The EcoWaste Coalition, a toxics watchdog, revealed that nine assorted school supplies it had sent to a private laboratory for analysis detected lead up to 140,000 parts per million (ppm) in violation of Philippine and US government regulations on the chemical.

The lead levels of the following school supplies were found way above the threshold limits under the US CPSIA: Standard Office Plus yellow thumb tacks (P24.75), 140,000 ppm; “Ronron” backpack (P100), 120,000 ppm; “Princess” backpack with yellow zipper (P150), 97,000 ppm; yellow stainless steel vacuum flask (P100), 78,000 ppm; “Artex Fine Water Colors” (P50), 37,000 ppm; blackboard (P35), 32,000 ppm; “Luck” giant paper clip with Angry Bird décor (P7.50), 16,000 ppm; transparent backpack with orange zipper (P299), 13,000 ppm; Creative Gear “Fashion Girl” backpack (P599.75), 170 ppm.

None of the above products indicated the presence of lead as ingredient on the label to inform and warn consumers.

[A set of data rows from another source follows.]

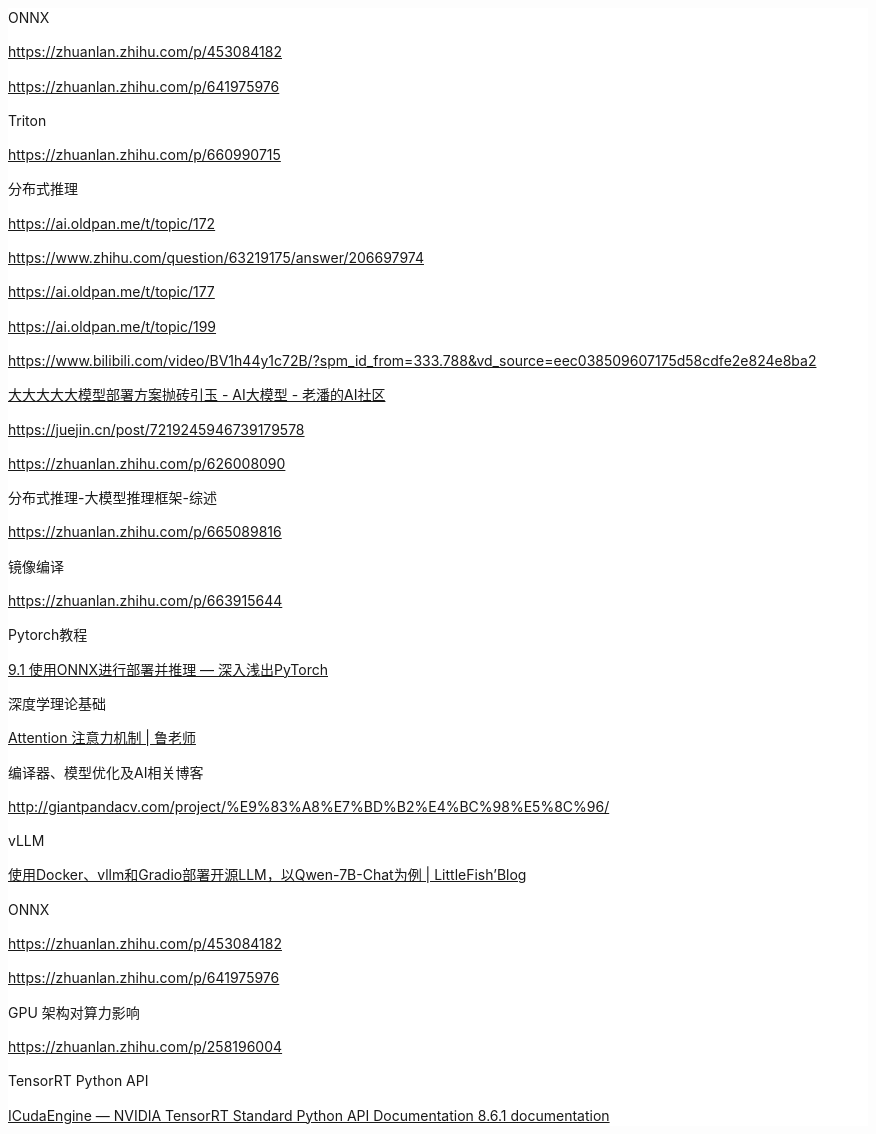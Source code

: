 ONNX

https://zhuanlan.zhihu.com/p/453084182

https://zhuanlan.zhihu.com/p/641975976

Triton

https://zhuanlan.zhihu.com/p/660990715

分布式推理

https://ai.oldpan.me/t/topic/172

https://www.zhihu.com/question/63219175/answer/206697974

https://ai.oldpan.me/t/topic/177

https://ai.oldpan.me/t/topic/199

https://www.bilibili.com/video/BV1h44y1c72B/?spm_id_from=333.788&vd_source=eec038509607175d58cdfe2e824e8ba2

[大大大大大模型部署方案抛砖引玉 - AI大模型 - 老潘的AI社区](https://ai.oldpan.me/t/topic/118)

https://juejin.cn/post/7219245946739179578

https://zhuanlan.zhihu.com/p/626008090

分布式推理-大模型推理框架-综述

https://zhuanlan.zhihu.com/p/665089816

镜像编译

https://zhuanlan.zhihu.com/p/663915644

Pytorch教程

[9.1 使用ONNX进行部署并推理 &#8212; 深入浅出PyTorch](https://datawhalechina.github.io/thorough-pytorch/%E7%AC%AC%E4%B9%9D%E7%AB%A0/9.1%20%E4%BD%BF%E7%94%A8ONNX%E8%BF%9B%E8%A1%8C%E9%83%A8%E7%BD%B2%E5%B9%B6%E6%8E%A8%E7%90%86.html)

深度学理论基础

[Attention 注意力机制 | 鲁老师](https://lulaoshi.info/deep-learning/attention/attention.html#attention%E6%9C%BA%E5%88%B6)

编译器、模型优化及AI相关博客

http://giantpandacv.com/project/%E9%83%A8%E7%BD%B2%E4%BC%98%E5%8C%96/

vLLM

[使用Docker、vllm和Gradio部署开源LLM，以Qwen-7B-Chat为例 | LittleFish’Blog](https://www.xiaoiluo.com/article/vllm-docker-server)

ONNX

https://zhuanlan.zhihu.com/p/453084182

https://zhuanlan.zhihu.com/p/641975976

GPU 架构对算力影响

https://zhuanlan.zhihu.com/p/258196004

TensorRT Python API

[ICudaEngine &mdash; NVIDIA TensorRT Standard Python API Documentation 8.6.1 documentation](https://docs.nvidia.com/deeplearning/tensorrt/api/python_api/infer/Core/Engine.html)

“The lead levels found in the samples using required test methods are atrociously high, and should provoke immediate removal of such dangerous products from the market,” said Thony Dizon, coordinator of the EcoWaste Coalition’s Project Protect.

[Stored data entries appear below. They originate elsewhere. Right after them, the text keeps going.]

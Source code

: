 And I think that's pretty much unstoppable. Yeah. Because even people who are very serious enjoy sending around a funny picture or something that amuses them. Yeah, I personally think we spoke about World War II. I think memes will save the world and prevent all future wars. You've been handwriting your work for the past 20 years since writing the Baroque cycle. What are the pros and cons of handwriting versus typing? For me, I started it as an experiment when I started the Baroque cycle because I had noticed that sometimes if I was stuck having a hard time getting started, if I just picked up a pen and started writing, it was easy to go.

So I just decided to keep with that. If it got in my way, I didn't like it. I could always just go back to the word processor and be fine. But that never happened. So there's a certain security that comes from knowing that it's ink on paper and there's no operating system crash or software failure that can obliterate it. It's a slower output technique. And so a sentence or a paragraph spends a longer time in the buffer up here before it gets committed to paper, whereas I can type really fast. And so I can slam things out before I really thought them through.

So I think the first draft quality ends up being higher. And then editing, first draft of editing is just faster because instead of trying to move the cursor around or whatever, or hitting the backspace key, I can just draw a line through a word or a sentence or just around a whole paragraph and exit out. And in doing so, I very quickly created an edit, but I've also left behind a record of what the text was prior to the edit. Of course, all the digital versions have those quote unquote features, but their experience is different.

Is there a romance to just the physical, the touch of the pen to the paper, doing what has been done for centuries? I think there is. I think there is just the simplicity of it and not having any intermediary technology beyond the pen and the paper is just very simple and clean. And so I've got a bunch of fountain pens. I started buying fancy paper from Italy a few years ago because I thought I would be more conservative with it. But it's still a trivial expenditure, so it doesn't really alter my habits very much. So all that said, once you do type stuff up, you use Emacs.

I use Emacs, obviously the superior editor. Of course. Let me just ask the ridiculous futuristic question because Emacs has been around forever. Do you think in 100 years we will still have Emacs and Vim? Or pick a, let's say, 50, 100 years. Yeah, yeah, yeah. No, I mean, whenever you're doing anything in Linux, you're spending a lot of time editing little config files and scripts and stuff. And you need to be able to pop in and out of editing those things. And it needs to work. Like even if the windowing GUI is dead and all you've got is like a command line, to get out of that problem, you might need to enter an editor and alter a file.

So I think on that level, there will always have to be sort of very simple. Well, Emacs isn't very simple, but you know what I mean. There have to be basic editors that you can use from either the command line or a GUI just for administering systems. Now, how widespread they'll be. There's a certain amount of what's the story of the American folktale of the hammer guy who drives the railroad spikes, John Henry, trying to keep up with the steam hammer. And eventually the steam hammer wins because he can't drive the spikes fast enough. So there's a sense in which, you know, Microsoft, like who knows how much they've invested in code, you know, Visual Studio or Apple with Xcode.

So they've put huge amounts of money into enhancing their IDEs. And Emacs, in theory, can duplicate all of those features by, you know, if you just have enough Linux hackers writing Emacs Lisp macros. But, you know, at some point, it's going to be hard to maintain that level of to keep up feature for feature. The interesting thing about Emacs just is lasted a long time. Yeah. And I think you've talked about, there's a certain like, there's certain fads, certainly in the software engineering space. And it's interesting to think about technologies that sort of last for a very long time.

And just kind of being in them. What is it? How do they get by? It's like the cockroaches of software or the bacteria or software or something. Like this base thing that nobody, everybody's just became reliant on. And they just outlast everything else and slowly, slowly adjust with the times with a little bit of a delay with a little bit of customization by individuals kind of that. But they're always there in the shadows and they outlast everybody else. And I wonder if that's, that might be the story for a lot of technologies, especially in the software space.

“As some consumers may have already purchased them, the manufacturers, distributors and retailers of the leaded products should take these products back, replace them with unleaded substitutes or offer cash refunds instead,” he added.

“Parents should insist on their right to safe products, a basic entitlement for all consumers,” Dizon emphasized.

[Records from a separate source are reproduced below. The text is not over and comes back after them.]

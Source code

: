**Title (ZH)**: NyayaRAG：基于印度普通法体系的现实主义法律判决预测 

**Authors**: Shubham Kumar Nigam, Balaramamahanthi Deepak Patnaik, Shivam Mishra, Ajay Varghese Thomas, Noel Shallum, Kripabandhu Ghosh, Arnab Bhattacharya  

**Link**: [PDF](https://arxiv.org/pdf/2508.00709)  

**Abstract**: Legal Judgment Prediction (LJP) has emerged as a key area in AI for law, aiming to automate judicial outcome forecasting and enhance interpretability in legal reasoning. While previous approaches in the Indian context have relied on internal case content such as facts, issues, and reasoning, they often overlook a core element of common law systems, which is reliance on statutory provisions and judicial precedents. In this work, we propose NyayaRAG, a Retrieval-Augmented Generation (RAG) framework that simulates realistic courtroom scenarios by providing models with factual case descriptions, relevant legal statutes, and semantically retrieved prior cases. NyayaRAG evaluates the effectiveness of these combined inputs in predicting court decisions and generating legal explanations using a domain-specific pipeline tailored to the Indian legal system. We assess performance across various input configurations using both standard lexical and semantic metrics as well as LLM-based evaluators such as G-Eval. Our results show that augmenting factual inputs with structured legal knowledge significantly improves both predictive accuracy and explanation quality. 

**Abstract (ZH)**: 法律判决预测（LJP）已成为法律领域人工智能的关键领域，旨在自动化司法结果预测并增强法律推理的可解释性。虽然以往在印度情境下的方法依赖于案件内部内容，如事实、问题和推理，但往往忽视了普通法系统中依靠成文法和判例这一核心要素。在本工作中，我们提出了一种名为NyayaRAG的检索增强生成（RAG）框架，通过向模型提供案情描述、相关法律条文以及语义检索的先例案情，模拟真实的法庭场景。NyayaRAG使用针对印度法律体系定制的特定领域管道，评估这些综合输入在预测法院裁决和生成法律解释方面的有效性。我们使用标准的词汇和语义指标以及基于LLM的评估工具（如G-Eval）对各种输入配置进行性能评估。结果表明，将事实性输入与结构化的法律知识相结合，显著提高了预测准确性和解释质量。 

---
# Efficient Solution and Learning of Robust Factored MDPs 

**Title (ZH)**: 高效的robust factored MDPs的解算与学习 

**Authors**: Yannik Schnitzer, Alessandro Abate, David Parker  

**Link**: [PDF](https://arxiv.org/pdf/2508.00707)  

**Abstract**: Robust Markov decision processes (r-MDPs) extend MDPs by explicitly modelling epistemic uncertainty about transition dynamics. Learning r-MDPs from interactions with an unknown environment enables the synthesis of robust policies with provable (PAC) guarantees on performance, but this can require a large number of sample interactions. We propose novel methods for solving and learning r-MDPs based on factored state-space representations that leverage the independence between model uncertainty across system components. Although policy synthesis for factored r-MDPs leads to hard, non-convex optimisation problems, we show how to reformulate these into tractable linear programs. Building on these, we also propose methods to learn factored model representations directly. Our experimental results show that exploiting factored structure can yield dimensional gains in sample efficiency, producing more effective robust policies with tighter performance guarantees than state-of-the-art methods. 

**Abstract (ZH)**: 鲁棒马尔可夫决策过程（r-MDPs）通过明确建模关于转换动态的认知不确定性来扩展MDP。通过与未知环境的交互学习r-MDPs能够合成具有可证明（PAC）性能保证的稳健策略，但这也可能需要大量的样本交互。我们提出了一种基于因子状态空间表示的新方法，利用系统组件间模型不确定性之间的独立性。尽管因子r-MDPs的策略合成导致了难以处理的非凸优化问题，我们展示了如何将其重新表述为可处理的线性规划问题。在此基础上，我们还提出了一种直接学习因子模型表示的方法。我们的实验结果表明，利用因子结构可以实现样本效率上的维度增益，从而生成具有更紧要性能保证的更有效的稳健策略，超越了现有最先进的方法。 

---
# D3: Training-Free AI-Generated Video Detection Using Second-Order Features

The Department of Environment and Natural Resources Administrative Order 2013-24 strictly prohibits the use of lead in manufacturing school supplies, among other control measures on lead and lead compounds, while the US Consumer Product Safety Improvement Act (CPSIA) prohibits lead in concentration greater than 90 ppm in paint or any similar surface coatings of children’s products.

The US law also sets a limit of 100 ppm of total lead content in any accessible component part of a children’s product such as zippers of school bags.

The EcoWaste Coalition therefore advised consumers to look for and read the product labels carefully; avoid PVC school supplies, which may contain lead and other toxic additives; refrain from buying products coated with paints unless certified “lead safe”; avoid buying products with strong chemical smells; ask for receipts or any proofs of purchase.